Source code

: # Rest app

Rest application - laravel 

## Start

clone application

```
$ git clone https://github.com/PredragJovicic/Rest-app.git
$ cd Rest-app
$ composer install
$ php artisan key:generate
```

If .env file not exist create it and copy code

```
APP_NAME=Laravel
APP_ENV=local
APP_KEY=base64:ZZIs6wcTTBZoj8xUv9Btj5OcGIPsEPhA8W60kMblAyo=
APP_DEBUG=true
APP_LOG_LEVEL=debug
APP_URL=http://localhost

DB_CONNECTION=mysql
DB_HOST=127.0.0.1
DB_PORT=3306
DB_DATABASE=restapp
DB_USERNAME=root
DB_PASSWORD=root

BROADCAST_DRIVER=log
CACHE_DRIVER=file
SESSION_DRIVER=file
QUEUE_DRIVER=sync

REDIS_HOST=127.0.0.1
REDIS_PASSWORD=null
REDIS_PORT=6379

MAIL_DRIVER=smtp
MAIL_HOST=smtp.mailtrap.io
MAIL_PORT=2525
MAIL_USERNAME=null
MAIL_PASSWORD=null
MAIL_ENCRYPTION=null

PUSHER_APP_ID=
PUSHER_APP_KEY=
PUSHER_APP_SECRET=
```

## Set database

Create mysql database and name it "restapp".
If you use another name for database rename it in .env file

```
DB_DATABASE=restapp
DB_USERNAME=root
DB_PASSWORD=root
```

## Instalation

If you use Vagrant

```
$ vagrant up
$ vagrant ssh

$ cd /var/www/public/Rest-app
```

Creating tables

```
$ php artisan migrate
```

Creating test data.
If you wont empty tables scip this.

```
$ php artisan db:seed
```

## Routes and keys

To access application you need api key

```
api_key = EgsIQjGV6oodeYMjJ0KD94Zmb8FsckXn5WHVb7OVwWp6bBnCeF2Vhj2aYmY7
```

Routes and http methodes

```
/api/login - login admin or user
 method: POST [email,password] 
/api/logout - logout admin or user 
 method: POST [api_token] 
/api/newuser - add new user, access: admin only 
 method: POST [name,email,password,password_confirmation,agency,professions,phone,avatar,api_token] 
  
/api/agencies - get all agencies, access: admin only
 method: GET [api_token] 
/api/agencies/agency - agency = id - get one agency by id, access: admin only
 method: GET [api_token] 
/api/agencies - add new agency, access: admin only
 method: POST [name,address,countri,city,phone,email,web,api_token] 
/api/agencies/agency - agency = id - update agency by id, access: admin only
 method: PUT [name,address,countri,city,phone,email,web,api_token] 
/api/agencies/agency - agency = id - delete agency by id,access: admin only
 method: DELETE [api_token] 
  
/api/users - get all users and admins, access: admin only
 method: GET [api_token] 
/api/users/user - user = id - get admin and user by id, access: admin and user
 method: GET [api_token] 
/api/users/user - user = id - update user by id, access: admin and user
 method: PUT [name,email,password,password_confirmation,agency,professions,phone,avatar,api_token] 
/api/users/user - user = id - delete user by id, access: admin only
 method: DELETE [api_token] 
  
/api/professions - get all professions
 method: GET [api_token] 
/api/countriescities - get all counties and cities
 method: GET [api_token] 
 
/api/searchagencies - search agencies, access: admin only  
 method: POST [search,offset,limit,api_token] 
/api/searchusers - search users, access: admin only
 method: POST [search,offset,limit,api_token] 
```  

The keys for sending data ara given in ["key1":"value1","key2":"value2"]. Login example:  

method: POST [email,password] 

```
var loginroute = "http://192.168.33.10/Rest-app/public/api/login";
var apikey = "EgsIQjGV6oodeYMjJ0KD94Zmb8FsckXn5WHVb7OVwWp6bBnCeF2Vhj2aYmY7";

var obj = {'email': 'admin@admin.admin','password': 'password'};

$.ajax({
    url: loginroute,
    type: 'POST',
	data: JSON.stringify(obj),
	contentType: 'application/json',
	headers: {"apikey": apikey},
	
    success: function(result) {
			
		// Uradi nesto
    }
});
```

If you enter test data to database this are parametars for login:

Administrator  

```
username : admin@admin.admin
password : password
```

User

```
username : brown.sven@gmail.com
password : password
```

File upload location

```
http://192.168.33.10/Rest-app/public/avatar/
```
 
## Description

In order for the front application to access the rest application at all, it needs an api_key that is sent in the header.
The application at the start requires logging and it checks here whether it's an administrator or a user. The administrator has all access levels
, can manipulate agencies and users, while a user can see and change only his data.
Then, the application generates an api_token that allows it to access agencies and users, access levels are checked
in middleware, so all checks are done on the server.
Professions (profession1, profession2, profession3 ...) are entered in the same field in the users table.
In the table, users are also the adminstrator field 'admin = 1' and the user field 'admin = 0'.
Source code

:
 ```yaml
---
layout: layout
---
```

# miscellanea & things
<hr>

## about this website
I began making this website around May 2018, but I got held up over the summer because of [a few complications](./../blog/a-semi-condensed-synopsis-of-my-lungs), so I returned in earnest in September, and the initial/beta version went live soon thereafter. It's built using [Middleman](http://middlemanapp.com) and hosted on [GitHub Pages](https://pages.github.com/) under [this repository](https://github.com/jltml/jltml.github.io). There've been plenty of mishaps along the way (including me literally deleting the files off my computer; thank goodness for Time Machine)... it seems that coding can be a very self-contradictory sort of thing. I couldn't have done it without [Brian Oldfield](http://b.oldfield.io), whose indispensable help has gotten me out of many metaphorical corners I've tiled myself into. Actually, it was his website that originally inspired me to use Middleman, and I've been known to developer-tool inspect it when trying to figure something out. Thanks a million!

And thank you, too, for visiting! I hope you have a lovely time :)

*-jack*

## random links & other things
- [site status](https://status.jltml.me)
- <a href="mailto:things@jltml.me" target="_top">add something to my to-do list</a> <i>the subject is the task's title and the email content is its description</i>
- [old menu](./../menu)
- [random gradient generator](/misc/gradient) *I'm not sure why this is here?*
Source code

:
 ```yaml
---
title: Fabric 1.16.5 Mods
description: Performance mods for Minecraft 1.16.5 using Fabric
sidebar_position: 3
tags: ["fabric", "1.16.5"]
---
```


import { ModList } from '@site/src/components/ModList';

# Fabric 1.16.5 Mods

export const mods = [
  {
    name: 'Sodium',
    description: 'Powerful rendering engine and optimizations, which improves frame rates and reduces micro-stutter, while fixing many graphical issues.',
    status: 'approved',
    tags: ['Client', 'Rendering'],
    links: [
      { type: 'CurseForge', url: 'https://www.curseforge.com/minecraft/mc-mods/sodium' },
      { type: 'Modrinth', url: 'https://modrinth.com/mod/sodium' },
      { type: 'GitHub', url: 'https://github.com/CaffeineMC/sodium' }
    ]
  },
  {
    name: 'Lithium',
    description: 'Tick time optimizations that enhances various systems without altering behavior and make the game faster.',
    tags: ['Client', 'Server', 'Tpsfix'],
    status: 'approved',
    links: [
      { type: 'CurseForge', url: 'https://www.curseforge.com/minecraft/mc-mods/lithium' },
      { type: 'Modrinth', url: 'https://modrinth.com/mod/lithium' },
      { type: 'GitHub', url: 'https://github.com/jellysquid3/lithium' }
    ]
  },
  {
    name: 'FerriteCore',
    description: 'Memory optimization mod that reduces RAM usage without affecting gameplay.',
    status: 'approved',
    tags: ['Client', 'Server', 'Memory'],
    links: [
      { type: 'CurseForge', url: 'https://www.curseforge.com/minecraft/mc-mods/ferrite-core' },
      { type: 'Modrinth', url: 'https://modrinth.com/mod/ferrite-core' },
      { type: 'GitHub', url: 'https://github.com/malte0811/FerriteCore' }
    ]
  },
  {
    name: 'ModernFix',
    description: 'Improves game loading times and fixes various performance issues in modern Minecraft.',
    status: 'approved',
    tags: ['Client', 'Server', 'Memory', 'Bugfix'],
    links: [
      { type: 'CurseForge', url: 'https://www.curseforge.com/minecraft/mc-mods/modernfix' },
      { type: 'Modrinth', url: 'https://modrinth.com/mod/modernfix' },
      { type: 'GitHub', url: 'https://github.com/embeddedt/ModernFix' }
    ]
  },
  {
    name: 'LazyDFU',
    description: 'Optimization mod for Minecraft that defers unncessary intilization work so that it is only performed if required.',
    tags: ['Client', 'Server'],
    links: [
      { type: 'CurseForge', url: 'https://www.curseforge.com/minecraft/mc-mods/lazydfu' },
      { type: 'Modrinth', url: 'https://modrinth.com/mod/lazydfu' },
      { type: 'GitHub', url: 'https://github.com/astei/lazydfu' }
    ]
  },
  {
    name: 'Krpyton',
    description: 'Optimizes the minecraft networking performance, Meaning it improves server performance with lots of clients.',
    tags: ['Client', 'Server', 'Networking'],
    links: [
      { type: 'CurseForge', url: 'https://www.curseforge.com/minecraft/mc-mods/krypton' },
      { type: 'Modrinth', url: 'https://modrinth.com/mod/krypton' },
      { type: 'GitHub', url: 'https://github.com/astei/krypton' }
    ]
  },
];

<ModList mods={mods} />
——
• INSTRUCTIONS FOR THE TASK: Show every line in the entries where the string "apikey" occurs.

• SOLUTION TO THE PROBLEM:
var apikey = "EgsIQjGV6oodeYMjJ0KD94Zmb8FsckXn5WHVb7OVwWp6bBnCeF2Vhj2aYmY7";
	headers: {"apikey": apikey},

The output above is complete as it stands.